Eight games into a league season in any division is often a good number of matches to assess where a team is at and what we can expect them to do.
We can already judge after the first eight games in the Premier League that Liverpool will have to do something rather spectacular to bottle their incredible lead, Manchester United could genuinely struggle to finish in the top-six, and Watford look like a shoo-in for relegation.
And then there’s Southampton.
Eight games in the Premier League season see the Saints sit in 17th place with just two wins heading into the second international break of the season, yet unlike Everton and Newcastle who both occupy 18th and 16th place respectably in the table, Saints fans don’t seem too fazed with the club placed this low in the table.
Whilst Toffee and the Magpie supporters launch campaigns to see their managers get the sack from their clubs, Ralph Hasenhuttl remains firmly the man for the job for Southampton and a figure supporters still rally behind despite this clearly poor start to the season. But, why?

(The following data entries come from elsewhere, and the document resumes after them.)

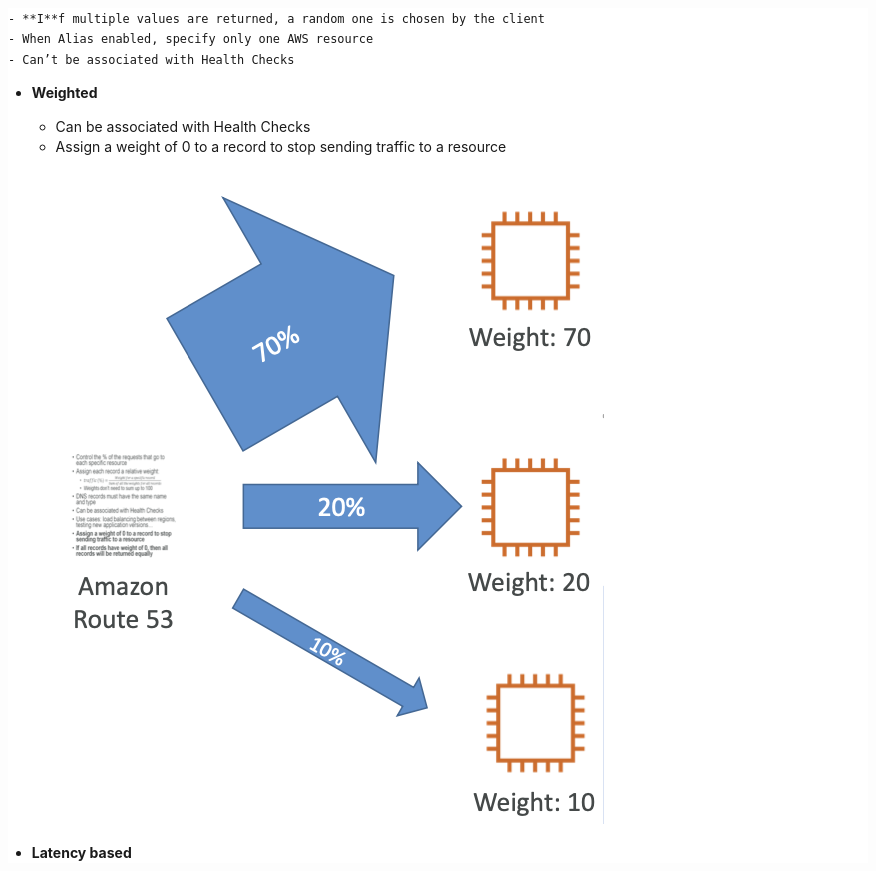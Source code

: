     - **I**f multiple values are returned, a random one is chosen by the client
    - When Alias enabled, specify only one AWS resource
    - Can’t be associated with Health Checks
- **Weighted**
    - Can be associated with Health Checks
    - Assign a weight of 0 to a record to stop sending
    traffic to a resource
    
    ![Untitled](UDemy%20AWS%202b59be6a38524858b63a4b507501541a/Untitled%2058.png)
    
- **Latency based**
    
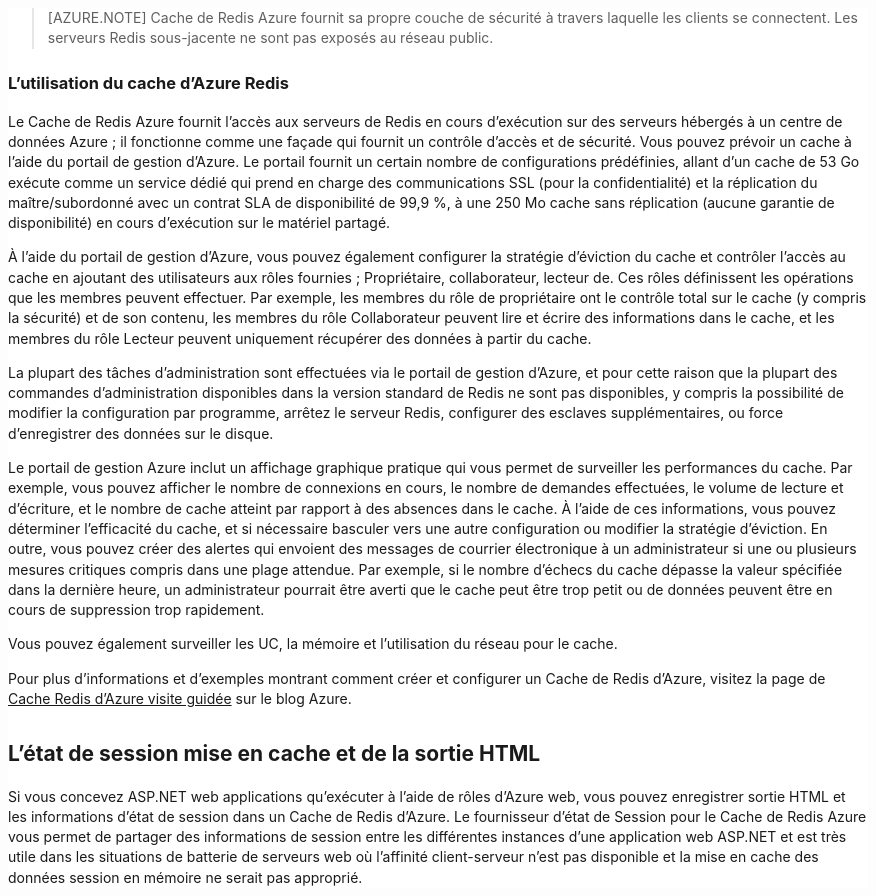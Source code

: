 > [AZURE.NOTE] Cache de Redis Azure fournit sa propre couche de sécurité à travers laquelle les clients se connectent. Les serveurs Redis sous-jacente ne sont pas exposés au réseau public.

### <a name="using-the-azure-redis-cache"></a>L’utilisation du cache d’Azure Redis

Le Cache de Redis Azure fournit l’accès aux serveurs de Redis en cours d’exécution sur des serveurs hébergés à un centre de données Azure ; il fonctionne comme une façade qui fournit un contrôle d’accès et de sécurité. Vous pouvez prévoir un cache à l’aide du portail de gestion d’Azure. Le portail fournit un certain nombre de configurations prédéfinies, allant d’un cache de 53 Go exécute comme un service dédié qui prend en charge des communications SSL (pour la confidentialité) et la réplication du maître/subordonné avec un contrat SLA de disponibilité de 99,9 %, à une 250 Mo cache sans réplication (aucune garantie de disponibilité) en cours d’exécution sur le matériel partagé.

À l’aide du portail de gestion d’Azure, vous pouvez également configurer la stratégie d’éviction du cache et contrôler l’accès au cache en ajoutant des utilisateurs aux rôles fournies ; Propriétaire, collaborateur, lecteur de. Ces rôles définissent les opérations que les membres peuvent effectuer. Par exemple, les membres du rôle de propriétaire ont le contrôle total sur le cache (y compris la sécurité) et de son contenu, les membres du rôle Collaborateur peuvent lire et écrire des informations dans le cache, et les membres du rôle Lecteur peuvent uniquement récupérer des données à partir du cache.

La plupart des tâches d’administration sont effectuées via le portail de gestion d’Azure, et pour cette raison que la plupart des commandes d’administration disponibles dans la version standard de Redis ne sont pas disponibles, y compris la possibilité de modifier la configuration par programme, arrêtez le serveur Redis, configurer des esclaves supplémentaires, ou force d’enregistrer des données sur le disque.

Le portail de gestion Azure inclut un affichage graphique pratique qui vous permet de surveiller les performances du cache. Par exemple, vous pouvez afficher le nombre de connexions en cours, le nombre de demandes effectuées, le volume de lecture et d’écriture, et le nombre de cache atteint par rapport à des absences dans le cache. À l’aide de ces informations, vous pouvez déterminer l’efficacité du cache, et si nécessaire basculer vers une autre configuration ou modifier la stratégie d’éviction. En outre, vous pouvez créer des alertes qui envoient des messages de courrier électronique à un administrateur si une ou plusieurs mesures critiques compris dans une plage attendue. Par exemple, si le nombre d’échecs du cache dépasse la valeur spécifiée dans la dernière heure, un administrateur pourrait être averti que le cache peut être trop petit ou de données peuvent être en cours de suppression trop rapidement.

Vous pouvez également surveiller les UC, la mémoire et l’utilisation du réseau pour le cache.

Pour plus d’informations et d’exemples montrant comment créer et configurer un Cache de Redis d’Azure, visitez la page de [Cache Redis d’Azure visite guidée](https://azure.microsoft.com/blog/2014/06/04/lap-around-azure-redis-cache-preview/) sur le blog Azure.

## <a name="caching-session-state-and-html-output"></a>L’état de session mise en cache et de la sortie HTML

Si vous concevez ASP.NET web applications qu’exécuter à l’aide de rôles d’Azure web, vous pouvez enregistrer sortie HTML et les informations d’état de session dans un Cache de Redis d’Azure. Le fournisseur d’état de Session pour le Cache de Redis Azure vous permet de partager des informations de session entre les différentes instances d’une application web ASP.NET et est très utile dans les situations de batterie de serveurs web où l’affinité client-serveur n’est pas disponible et la mise en cache des données session en mémoire ne serait pas approprié.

One reason as to why Southampton seem to be a more positive side compared to the likes of Everton and Newcastle is because the Saints have come awfully close to getting wins and draws in games they were unable to get more than three points.
Against Liverpool, for example, Southampton managed just one less shot than the current Premier League leaders and had chances late on in the game to snatch a draw, and when Manchester United made the trip to St. Mary’s, Che Adams’ miss from an open goal denied the Saints all three points against the Red Devils.
Indeed, these near misses has offered fans hope that Southampton can get results, yet in football, what good is this belief when points fail to materialise?
The Saints have shown immense signs of promise this season, yet hopeful performances and glimpses of something great can only get the club so far, and following this international break, results need to pick up for Hasenhuttl before they find themselves in a hole that could be difficult to get out of.